**Assignment**
Images are to be excluded from the copy, and the records below reproduced word for word.
Exercise material Start Marker
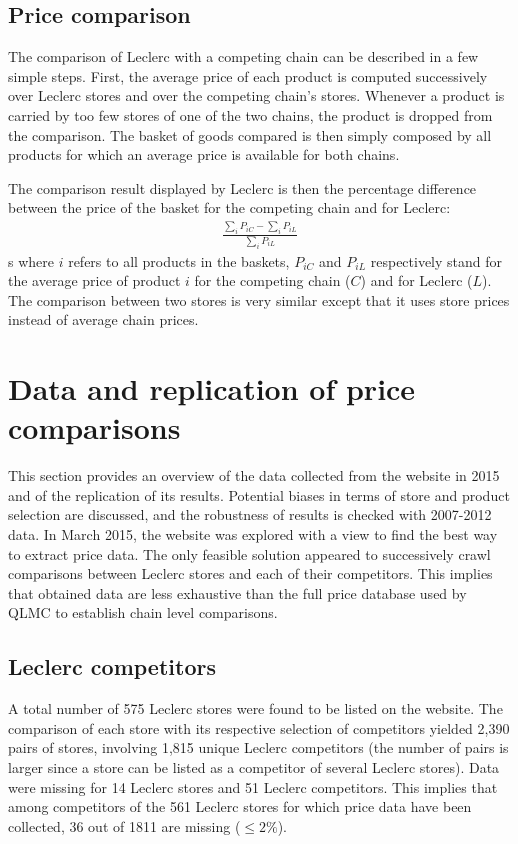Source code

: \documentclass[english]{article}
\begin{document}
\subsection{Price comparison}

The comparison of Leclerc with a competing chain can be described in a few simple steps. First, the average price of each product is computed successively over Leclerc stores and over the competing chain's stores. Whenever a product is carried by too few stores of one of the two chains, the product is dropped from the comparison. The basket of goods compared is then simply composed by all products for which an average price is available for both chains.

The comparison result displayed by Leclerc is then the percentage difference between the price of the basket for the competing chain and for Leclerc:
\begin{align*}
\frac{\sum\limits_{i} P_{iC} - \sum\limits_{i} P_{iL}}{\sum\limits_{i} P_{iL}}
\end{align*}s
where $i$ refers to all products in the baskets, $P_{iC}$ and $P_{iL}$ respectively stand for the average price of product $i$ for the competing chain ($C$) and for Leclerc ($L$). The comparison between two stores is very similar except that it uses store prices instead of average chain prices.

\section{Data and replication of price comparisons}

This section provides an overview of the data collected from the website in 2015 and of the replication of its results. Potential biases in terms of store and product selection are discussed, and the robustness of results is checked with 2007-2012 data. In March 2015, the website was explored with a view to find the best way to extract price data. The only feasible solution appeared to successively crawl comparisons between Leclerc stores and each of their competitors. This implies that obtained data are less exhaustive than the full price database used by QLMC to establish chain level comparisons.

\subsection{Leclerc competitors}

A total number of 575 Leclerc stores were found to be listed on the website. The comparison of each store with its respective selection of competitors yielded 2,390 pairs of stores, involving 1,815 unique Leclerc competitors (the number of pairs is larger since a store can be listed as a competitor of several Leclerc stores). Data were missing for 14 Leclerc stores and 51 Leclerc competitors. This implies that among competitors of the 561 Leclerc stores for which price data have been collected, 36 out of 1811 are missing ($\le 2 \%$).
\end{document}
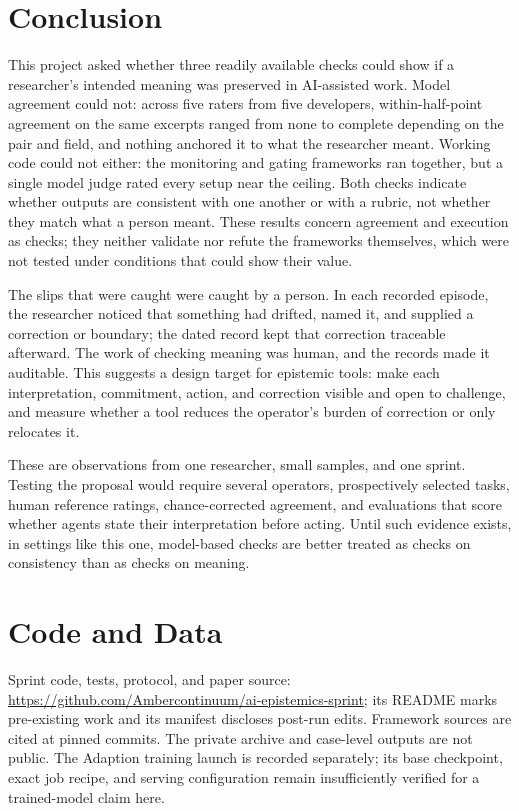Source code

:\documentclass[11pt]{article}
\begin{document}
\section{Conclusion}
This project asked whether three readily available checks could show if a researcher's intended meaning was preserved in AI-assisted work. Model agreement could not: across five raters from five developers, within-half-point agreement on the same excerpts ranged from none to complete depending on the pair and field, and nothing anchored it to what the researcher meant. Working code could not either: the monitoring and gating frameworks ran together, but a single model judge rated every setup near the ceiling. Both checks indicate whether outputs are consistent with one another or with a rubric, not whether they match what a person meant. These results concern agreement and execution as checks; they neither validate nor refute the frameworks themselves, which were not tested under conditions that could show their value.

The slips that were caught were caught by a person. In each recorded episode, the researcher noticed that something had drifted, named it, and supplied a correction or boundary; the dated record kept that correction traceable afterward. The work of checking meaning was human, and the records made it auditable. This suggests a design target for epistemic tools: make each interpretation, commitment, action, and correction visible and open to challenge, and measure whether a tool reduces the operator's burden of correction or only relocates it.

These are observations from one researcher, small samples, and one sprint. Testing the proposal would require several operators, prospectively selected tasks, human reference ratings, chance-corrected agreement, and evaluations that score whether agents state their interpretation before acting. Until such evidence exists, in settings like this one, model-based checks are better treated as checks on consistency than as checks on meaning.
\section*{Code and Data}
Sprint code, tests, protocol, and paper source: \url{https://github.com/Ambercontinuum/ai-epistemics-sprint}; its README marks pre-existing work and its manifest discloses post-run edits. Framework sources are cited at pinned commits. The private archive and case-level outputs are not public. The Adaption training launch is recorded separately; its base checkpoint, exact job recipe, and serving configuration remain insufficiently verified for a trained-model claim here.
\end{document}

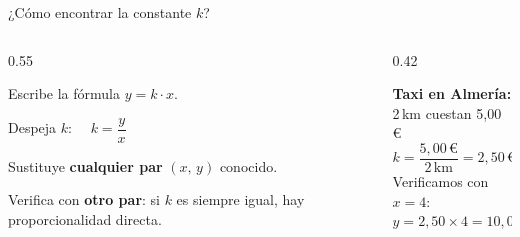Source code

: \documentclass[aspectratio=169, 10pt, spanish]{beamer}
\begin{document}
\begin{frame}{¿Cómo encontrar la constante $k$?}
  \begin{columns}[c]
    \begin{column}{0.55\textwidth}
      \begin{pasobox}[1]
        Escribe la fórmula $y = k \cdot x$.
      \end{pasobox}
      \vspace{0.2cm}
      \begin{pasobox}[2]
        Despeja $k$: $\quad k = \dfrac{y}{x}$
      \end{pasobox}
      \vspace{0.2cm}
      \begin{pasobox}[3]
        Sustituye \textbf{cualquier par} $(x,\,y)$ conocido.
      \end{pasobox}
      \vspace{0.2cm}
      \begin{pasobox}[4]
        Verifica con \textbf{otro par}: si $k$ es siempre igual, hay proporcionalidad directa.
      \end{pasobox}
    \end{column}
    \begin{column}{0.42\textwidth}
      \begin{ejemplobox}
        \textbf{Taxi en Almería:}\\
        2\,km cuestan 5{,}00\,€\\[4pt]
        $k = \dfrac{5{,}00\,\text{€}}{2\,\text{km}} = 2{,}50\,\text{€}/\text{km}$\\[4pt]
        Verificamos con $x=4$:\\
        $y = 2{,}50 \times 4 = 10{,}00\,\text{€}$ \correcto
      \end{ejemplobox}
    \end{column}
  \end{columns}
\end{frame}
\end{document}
Exercise material End Marker
**Task solution**
Source code

: \documentclass[english]{article}
\begin{document}
\subsection{Price comparison}

The comparison of Leclerc with a competing chain can be described in a few simple steps. First, the average price of each product is computed successively over Leclerc stores and over the competing chain's stores. Whenever a product is carried by too few stores of one of the two chains, the product is dropped from the comparison. The basket of goods compared is then simply composed by all products for which an average price is available for both chains.

The comparison result displayed by Leclerc is then the percentage difference between the price of the basket for the competing chain and for Leclerc:
\begin{align*}
\frac{\sum\limits_{i} P_{iC} - \sum\limits_{i} P_{iL}}{\sum\limits_{i} P_{iL}}
\end{align*}s
where $i$ refers to all products in the baskets, $P_{iC}$ and $P_{iL}$ respectively stand for the average price of product $i$ for the competing chain ($C$) and for Leclerc ($L$). The comparison between two stores is very similar except that it uses store prices instead of average chain prices.

\section{Data and replication of price comparisons}

This section provides an overview of the data collected from the website in 2015 and of the replication of its results. Potential biases in terms of store and product selection are discussed, and the robustness of results is checked with 2007-2012 data. In March 2015, the website was explored with a view to find the best way to extract price data. The only feasible solution appeared to successively crawl comparisons between Leclerc stores and each of their competitors. This implies that obtained data are less exhaustive than the full price database used by QLMC to establish chain level comparisons.

\subsection{Leclerc competitors}

A total number of 575 Leclerc stores were found to be listed on the website. The comparison of each store with its respective selection of competitors yielded 2,390 pairs of stores, involving 1,815 unique Leclerc competitors (the number of pairs is larger since a store can be listed as a competitor of several Leclerc stores). Data were missing for 14 Leclerc stores and 51 Leclerc competitors. This implies that among competitors of the 561 Leclerc stores for which price data have been collected, 36 out of 1811 are missing ($\le 2 \%$).
\end{document}
Source code

:\documentclass[11pt]{article}
\begin{document}
\section{Conclusion}
This project asked whether three readily available checks could show if a researcher's intended meaning was preserved in AI-assisted work. Model agreement could not: across five raters from five developers, within-half-point agreement on the same excerpts ranged from none to complete depending on the pair and field, and nothing anchored it to what the researcher meant. Working code could not either: the monitoring and gating frameworks ran together, but a single model judge rated every setup near the ceiling. Both checks indicate whether outputs are consistent with one another or with a rubric, not whether they match what a person meant. These results concern agreement and execution as checks; they neither validate nor refute the frameworks themselves, which were not tested under conditions that could show their value.

The slips that were caught were caught by a person. In each recorded episode, the researcher noticed that something had drifted, named it, and supplied a correction or boundary; the dated record kept that correction traceable afterward. The work of checking meaning was human, and the records made it auditable. This suggests a design target for epistemic tools: make each interpretation, commitment, action, and correction visible and open to challenge, and measure whether a tool reduces the operator's burden of correction or only relocates it.

These are observations from one researcher, small samples, and one sprint. Testing the proposal would require several operators, prospectively selected tasks, human reference ratings, chance-corrected agreement, and evaluations that score whether agents state their interpretation before acting. Until such evidence exists, in settings like this one, model-based checks are better treated as checks on consistency than as checks on meaning.
\section*{Code and Data}
Sprint code, tests, protocol, and paper source: \url{https://github.com/Ambercontinuum/ai-epistemics-sprint}; its README marks pre-existing work and its manifest discloses post-run edits. Framework sources are cited at pinned commits. The private archive and case-level outputs are not public. The Adaption training launch is recorded separately; its base checkpoint, exact job recipe, and serving configuration remain insufficiently verified for a trained-model claim here.
\end{document}

Source code

: \documentclass[aspectratio=169, 10pt, spanish]{beamer}
\begin{document}
\begin{frame}{¿Cómo encontrar la constante $k$?}
  \begin{columns}[c]
    \begin{column}{0.55\textwidth}
      \begin{pasobox}[1]
        Escribe la fórmula $y = k \cdot x$.
      \end{pasobox}
      \vspace{0.2cm}
      \begin{pasobox}[2]
        Despeja $k$: $\quad k = \dfrac{y}{x}$
      \end{pasobox}
      \vspace{0.2cm}
      \begin{pasobox}[3]
        Sustituye \textbf{cualquier par} $(x,\,y)$ conocido.
      \end{pasobox}
      \vspace{0.2cm}
      \begin{pasobox}[4]
        Verifica con \textbf{otro par}: si $k$ es siempre igual, hay proporcionalidad directa.
      \end{pasobox}
    \end{column}
    \begin{column}{0.42\textwidth}
      \begin{ejemplobox}
        \textbf{Taxi en Almería:}\\
        2\,km cuestan 5{,}00\,€\\[4pt]
        $k = \dfrac{5{,}00\,\text{€}}{2\,\text{km}} = 2{,}50\,\text{€}/\text{km}$\\[4pt]
        Verificamos con $x=4$:\\
        $y = 2{,}50 \times 4 = 10{,}00\,\text{€}$ \correcto
      \end{ejemplobox}
    \end{column}
  \end{columns}
\end{frame}
\end{document}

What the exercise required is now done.